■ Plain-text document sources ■
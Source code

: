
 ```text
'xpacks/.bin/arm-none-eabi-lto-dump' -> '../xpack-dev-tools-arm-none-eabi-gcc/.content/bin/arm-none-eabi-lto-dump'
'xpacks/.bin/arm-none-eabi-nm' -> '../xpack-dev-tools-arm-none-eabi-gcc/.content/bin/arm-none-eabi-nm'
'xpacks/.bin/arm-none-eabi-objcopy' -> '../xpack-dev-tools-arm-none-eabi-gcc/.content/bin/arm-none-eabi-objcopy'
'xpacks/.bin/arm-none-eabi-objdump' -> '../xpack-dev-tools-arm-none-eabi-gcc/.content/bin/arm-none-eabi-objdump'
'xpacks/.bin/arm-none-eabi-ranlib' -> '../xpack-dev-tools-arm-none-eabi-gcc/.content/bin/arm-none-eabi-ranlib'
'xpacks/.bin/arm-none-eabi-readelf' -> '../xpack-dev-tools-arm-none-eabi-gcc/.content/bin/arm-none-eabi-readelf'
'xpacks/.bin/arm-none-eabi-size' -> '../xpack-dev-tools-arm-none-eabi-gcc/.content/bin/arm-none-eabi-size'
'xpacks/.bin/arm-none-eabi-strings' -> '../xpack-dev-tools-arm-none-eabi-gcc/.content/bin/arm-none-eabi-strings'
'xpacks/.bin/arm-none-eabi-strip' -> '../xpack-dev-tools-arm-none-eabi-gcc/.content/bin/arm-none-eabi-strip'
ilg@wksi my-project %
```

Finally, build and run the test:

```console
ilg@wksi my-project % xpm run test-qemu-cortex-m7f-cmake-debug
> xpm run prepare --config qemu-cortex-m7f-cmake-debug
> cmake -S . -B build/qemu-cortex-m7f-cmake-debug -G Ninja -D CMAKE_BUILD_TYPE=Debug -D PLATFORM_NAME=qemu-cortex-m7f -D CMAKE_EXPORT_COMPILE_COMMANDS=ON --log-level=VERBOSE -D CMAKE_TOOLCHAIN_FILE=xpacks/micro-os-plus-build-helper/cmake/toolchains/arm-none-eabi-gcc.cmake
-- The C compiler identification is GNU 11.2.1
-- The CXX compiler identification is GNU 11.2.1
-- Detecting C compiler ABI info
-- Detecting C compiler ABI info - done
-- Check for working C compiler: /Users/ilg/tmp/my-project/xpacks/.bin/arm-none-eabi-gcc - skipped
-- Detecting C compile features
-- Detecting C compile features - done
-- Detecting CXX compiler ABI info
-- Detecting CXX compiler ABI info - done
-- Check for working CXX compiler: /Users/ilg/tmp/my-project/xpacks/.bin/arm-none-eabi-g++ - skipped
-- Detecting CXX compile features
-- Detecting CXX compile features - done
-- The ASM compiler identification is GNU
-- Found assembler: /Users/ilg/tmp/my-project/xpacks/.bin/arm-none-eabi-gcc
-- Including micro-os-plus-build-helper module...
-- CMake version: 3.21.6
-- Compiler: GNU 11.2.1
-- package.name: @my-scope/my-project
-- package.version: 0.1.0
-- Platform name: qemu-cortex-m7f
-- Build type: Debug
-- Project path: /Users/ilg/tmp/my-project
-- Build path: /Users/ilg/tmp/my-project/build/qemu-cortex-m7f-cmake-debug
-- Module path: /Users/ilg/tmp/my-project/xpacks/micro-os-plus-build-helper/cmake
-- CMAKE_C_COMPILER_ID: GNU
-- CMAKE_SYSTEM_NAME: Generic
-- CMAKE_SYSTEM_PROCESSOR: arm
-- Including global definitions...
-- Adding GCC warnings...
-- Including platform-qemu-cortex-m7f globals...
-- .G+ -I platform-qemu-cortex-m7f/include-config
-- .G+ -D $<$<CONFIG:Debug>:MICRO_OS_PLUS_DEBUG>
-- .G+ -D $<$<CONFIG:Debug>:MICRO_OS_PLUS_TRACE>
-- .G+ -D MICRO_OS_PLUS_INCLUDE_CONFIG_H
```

■ WORK INSTRUCTION ■
For this exercise, retype each entry from above exactly as it stands.

■ TASK RESULT ■
Source code

:
 ```text
'xpacks/.bin/arm-none-eabi-lto-dump' -> '../xpack-dev-tools-arm-none-eabi-gcc/.content/bin/arm-none-eabi-lto-dump'
'xpacks/.bin/arm-none-eabi-nm' -> '../xpack-dev-tools-arm-none-eabi-gcc/.content/bin/arm-none-eabi-nm'
'xpacks/.bin/arm-none-eabi-objcopy' -> '../xpack-dev-tools-arm-none-eabi-gcc/.content/bin/arm-none-eabi-objcopy'
'xpacks/.bin/arm-none-eabi-objdump' -> '../xpack-dev-tools-arm-none-eabi-gcc/.content/bin/arm-none-eabi-objdump'
'xpacks/.bin/arm-none-eabi-ranlib' -> '../xpack-dev-tools-arm-none-eabi-gcc/.content/bin/arm-none-eabi-ranlib'
'xpacks/.bin/arm-none-eabi-readelf' -> '../xpack-dev-tools-arm-none-eabi-gcc/.content/bin/arm-none-eabi-readelf'
'xpacks/.bin/arm-none-eabi-size' -> '../xpack-dev-tools-arm-none-eabi-gcc/.content/bin/arm-none-eabi-size'
'xpacks/.bin/arm-none-eabi-strings' -> '../xpack-dev-tools-arm-none-eabi-gcc/.content/bin/arm-none-eabi-strings'
'xpacks/.bin/arm-none-eabi-strip' -> '../xpack-dev-tools-arm-none-eabi-gcc/.content/bin/arm-none-eabi-strip'
ilg@wksi my-project %
```

Finally, build and run the test:

```console
ilg@wksi my-project % xpm run test-qemu-cortex-m7f-cmake-debug
> xpm run prepare --config qemu-cortex-m7f-cmake-debug
> cmake -S . -B build/qemu-cortex-m7f-cmake-debug -G Ninja -D CMAKE_BUILD_TYPE=Debug -D PLATFORM_NAME=qemu-cortex-m7f -D CMAKE_EXPORT_COMPILE_COMMANDS=ON --log-level=VERBOSE -D CMAKE_TOOLCHAIN_FILE=xpacks/micro-os-plus-build-helper/cmake/toolchains/arm-none-eabi-gcc.cmake
-- The C compiler identification is GNU 11.2.1
-- The CXX compiler identification is GNU 11.2.1
-- Detecting C compiler ABI info
-- Detecting C compiler ABI info - done
-- Check for working C compiler: /Users/ilg/tmp/my-project/xpacks/.bin/arm-none-eabi-gcc - skipped
-- Detecting C compile features
-- Detecting C compile features - done
-- Detecting CXX compiler ABI info
-- Detecting CXX compiler ABI info - done
-- Check for working CXX compiler: /Users/ilg/tmp/my-project/xpacks/.bin/arm-none-eabi-g++ - skipped
-- Detecting CXX compile features
-- Detecting CXX compile features - done
-- The ASM compiler identification is GNU
-- Found assembler: /Users/ilg/tmp/my-project/xpacks/.bin/arm-none-eabi-gcc
-- Including micro-os-plus-build-helper module...
-- CMake version: 3.21.6
-- Compiler: GNU 11.2.1
-- package.name: @my-scope/my-project
-- package.version: 0.1.0
-- Platform name: qemu-cortex-m7f
-- Build type: Debug
-- Project path: /Users/ilg/tmp/my-project
-- Build path: /Users/ilg/tmp/my-project/build/qemu-cortex-m7f-cmake-debug
-- Module path: /Users/ilg/tmp/my-project/xpacks/micro-os-plus-build-helper/cmake
-- CMAKE_C_COMPILER_ID: GNU
-- CMAKE_SYSTEM_NAME: Generic
-- CMAKE_SYSTEM_PROCESSOR: arm
-- Including global definitions...
-- Adding GCC warnings...
-- Including platform-qemu-cortex-m7f globals...
-- .G+ -I platform-qemu-cortex-m7f/include-config
-- .G+ -D $<$<CONFIG:Debug>:MICRO_OS_PLUS_DEBUG>
-- .G+ -D $<$<CONFIG:Debug>:MICRO_OS_PLUS_TRACE>
-- .G+ -D MICRO_OS_PLUS_INCLUDE_CONFIG_H
```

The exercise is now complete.